Morgan Stanley cut its rating on Chinese stocks to equal weight Wednesday, saying investors should capitalise on a rally spurred by government stimulus pledges to take profits.

Chinese assets have gotten a boost in recent days amid a slew of promises from Beijing to spur growth and revitalise the nation’s flagging private sector. But easing measures are likely to come piecemeal, analysts at the bank wrote in a report, which may not be enough for shares to sustain gains.

What’s more, market sentiment is refocusing on the country’s structural challenges, they said, including local government issues and unemployment, which still lack detailed solutions.

Also read: Much of China is pure bluster

“We take the July politburo meeting as sending more dovish signals given the clearer stance on stabilising economic growth and supporting the private sector,” analysts including Laura Wang and Fran Chen wrote. “However, we believe that investor confidence and conviction level are still very fragile and that investors are still reluctant to pre-position in a major way, given that they have been disappointed by rather lackluster/lukewarm easing measures seen since March.”

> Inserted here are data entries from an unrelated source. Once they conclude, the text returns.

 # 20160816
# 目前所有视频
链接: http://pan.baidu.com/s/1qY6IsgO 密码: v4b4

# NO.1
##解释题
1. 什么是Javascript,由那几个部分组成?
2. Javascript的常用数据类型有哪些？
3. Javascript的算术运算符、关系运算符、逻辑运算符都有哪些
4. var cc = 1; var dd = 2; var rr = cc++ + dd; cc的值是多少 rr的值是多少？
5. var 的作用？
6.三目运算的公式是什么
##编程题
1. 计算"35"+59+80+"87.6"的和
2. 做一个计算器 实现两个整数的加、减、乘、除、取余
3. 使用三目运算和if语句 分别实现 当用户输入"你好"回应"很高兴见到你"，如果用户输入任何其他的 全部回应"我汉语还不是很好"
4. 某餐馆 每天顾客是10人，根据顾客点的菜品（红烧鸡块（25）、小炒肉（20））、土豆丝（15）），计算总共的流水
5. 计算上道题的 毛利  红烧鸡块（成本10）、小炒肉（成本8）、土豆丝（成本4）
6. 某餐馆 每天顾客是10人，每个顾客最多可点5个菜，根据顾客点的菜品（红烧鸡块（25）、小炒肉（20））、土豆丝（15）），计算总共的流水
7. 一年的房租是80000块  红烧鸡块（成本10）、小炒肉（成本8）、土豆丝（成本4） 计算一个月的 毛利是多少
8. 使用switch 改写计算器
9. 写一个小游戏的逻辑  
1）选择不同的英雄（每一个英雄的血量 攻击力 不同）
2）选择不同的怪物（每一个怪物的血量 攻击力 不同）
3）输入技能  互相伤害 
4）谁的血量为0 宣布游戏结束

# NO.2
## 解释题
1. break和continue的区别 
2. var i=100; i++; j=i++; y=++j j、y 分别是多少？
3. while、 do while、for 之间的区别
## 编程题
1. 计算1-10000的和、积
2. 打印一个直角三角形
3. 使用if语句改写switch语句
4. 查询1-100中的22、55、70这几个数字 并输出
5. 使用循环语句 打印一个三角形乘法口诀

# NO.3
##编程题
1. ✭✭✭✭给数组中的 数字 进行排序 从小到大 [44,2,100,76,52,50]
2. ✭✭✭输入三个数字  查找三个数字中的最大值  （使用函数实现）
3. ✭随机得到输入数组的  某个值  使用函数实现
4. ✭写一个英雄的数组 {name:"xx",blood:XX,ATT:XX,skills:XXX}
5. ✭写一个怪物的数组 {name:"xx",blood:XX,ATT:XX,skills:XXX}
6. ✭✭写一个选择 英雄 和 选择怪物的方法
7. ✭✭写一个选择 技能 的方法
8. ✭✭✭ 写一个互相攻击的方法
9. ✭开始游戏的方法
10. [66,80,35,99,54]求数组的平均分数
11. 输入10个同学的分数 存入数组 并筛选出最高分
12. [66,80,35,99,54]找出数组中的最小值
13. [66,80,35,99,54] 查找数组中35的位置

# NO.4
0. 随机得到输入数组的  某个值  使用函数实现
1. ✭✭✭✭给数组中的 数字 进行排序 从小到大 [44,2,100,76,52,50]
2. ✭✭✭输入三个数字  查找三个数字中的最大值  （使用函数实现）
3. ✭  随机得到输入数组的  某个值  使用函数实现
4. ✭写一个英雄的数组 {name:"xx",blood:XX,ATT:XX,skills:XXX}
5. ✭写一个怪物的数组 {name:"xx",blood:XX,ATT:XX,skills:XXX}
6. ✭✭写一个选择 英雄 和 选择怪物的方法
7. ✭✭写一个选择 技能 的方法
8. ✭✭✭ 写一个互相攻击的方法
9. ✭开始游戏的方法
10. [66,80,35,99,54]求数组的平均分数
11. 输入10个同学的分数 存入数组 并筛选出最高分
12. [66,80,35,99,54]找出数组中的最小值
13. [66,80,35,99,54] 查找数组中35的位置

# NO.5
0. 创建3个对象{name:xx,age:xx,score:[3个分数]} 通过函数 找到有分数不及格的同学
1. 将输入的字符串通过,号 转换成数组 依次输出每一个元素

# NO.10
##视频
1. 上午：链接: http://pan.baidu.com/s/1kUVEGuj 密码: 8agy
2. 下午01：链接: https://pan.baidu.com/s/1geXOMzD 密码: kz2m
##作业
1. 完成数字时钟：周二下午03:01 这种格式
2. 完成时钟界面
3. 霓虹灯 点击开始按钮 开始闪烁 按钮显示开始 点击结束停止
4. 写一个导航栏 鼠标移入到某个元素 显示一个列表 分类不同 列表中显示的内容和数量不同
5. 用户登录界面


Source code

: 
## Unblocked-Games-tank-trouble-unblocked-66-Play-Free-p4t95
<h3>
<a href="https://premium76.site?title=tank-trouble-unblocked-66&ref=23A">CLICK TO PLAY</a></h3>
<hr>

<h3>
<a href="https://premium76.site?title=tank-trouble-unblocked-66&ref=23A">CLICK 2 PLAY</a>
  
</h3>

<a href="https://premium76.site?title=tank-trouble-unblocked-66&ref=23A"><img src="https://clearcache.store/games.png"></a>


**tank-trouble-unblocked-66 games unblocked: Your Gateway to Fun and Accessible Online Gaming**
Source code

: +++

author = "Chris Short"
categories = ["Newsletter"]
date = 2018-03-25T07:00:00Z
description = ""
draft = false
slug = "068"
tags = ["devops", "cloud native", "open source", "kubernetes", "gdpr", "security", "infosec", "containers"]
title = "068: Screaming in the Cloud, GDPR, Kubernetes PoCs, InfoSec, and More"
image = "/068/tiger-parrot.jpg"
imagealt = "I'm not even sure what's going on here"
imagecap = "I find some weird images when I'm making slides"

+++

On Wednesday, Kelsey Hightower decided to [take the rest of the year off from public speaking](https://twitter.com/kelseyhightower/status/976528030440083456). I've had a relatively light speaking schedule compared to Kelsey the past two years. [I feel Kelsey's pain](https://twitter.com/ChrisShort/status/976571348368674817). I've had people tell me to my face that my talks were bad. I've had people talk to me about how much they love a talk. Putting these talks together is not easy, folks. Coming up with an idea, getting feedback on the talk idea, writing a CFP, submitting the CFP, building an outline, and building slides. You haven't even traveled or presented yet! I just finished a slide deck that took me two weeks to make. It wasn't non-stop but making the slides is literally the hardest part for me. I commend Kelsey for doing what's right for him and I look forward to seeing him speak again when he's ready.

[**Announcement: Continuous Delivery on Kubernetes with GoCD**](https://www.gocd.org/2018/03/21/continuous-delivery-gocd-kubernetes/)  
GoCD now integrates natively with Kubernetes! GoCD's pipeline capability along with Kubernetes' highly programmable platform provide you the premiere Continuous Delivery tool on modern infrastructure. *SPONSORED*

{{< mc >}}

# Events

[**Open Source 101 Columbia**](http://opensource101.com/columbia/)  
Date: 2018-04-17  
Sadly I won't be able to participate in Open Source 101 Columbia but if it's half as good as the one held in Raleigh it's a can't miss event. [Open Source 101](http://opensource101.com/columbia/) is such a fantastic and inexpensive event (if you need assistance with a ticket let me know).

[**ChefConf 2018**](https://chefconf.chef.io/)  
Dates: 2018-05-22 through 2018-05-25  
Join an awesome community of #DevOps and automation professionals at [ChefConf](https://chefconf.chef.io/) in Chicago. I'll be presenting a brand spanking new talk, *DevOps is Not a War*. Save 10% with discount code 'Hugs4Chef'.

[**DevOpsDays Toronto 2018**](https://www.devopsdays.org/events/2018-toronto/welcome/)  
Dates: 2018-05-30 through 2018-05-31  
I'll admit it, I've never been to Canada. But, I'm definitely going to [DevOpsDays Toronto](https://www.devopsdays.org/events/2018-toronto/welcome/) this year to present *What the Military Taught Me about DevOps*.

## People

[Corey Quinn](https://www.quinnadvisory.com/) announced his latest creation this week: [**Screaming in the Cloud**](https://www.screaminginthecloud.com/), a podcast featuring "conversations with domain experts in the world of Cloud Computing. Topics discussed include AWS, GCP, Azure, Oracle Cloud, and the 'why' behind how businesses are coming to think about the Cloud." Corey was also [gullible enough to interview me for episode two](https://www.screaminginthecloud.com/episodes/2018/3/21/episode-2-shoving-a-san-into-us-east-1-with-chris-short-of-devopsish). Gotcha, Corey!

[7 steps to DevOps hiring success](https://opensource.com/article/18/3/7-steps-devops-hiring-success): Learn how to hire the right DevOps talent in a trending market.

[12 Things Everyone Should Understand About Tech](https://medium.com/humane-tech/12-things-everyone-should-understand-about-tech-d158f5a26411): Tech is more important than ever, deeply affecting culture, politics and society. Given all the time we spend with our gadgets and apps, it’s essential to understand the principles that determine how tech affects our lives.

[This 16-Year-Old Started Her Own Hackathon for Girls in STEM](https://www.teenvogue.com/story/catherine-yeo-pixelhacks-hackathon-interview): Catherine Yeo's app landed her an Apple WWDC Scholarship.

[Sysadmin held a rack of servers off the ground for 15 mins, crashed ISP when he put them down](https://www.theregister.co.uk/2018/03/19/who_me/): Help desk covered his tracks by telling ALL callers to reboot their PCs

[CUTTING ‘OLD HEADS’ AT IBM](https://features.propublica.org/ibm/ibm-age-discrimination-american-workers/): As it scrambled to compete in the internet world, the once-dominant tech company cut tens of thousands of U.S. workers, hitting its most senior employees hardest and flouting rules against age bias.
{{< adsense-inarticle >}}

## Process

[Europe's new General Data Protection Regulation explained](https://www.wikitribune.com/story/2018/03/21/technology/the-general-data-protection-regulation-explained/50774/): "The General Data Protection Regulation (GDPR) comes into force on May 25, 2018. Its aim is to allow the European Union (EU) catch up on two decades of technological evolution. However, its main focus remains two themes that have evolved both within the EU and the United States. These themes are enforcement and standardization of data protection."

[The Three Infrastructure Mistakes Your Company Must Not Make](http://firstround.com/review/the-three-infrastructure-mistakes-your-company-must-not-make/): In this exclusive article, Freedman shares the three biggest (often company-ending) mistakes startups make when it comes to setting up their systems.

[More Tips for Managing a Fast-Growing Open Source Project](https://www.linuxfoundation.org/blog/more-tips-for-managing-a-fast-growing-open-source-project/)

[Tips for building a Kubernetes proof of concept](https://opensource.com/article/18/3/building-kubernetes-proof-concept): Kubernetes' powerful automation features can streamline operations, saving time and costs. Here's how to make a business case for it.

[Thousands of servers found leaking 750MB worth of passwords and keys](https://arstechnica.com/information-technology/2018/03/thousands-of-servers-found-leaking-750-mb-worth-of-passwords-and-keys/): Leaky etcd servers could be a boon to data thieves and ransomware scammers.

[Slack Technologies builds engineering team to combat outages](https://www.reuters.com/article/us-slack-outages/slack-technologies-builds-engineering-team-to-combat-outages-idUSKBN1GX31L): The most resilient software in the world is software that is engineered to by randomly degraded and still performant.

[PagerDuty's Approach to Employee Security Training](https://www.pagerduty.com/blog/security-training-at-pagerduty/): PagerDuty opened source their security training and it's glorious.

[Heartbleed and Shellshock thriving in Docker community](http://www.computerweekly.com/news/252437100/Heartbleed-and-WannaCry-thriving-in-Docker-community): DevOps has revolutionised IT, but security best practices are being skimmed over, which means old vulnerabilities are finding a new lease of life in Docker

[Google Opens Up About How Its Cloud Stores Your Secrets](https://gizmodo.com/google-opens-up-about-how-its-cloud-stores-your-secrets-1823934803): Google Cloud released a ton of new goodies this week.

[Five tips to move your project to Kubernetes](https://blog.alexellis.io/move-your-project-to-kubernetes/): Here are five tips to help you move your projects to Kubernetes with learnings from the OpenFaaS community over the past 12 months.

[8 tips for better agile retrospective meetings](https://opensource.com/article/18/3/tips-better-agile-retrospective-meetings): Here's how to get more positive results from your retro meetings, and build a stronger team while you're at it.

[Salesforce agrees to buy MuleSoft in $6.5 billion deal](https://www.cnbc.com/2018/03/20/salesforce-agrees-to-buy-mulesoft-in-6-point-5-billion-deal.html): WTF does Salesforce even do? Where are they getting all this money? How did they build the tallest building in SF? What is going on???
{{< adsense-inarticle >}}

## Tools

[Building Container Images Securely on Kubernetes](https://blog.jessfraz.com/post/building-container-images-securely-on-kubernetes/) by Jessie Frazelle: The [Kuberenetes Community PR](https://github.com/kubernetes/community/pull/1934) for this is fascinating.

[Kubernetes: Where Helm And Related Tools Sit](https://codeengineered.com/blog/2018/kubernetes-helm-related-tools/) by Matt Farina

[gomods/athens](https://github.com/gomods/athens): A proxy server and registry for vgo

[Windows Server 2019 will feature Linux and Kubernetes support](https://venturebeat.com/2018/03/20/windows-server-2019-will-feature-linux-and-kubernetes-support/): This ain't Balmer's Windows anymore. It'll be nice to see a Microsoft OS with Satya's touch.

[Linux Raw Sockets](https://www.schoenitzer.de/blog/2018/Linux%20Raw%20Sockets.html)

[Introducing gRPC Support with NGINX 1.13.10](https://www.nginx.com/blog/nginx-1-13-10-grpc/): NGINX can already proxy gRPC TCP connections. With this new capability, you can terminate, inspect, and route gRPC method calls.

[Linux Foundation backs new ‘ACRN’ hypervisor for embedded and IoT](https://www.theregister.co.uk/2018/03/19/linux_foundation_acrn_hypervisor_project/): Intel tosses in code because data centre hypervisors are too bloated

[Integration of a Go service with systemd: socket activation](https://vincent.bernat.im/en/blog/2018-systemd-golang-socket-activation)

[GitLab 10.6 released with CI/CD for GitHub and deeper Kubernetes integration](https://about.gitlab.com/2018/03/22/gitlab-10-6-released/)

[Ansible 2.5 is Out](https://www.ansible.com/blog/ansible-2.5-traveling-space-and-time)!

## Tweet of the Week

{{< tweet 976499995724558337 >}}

Other key issues, including the nation’s troubled property sector and geopolitical tensions with the US, also need to improve to attract sustainable inflows, they added.

Targets slashed

The strategists had turned overweight in Chinese stocks in December amid the nation’s reopening, but slashed targets for key equity gauges in June, citing a delayed earnings recovery, weaker currency outlook and geopolitical uncertainties.

China fell to No. 13 from No. 3 in the bank’s 28-country developing-nation market allocation framework, relative to the last review.

As for a reentry point, the bank highlighted early October, when another top-level gathering of party officials could spur reforms, and the downside of earnings may be largely priced in. 

A “bottoming out of earnings growth and clearer structural outlook, in combination with continuous stabilisation of geopolitical conditions, would offer a better upgrade opportunity and attract back long-term money,” the analysts wrote.

Morgan Stanley also downgraded Taiwan to equal weight, noting that valuations are stretched amid a surge in tech stocks.

“While difficult to call a top amid a market driven by the AI-thematic and retail investors, we think a lot has been priced in and move to the sidelines,” the report said.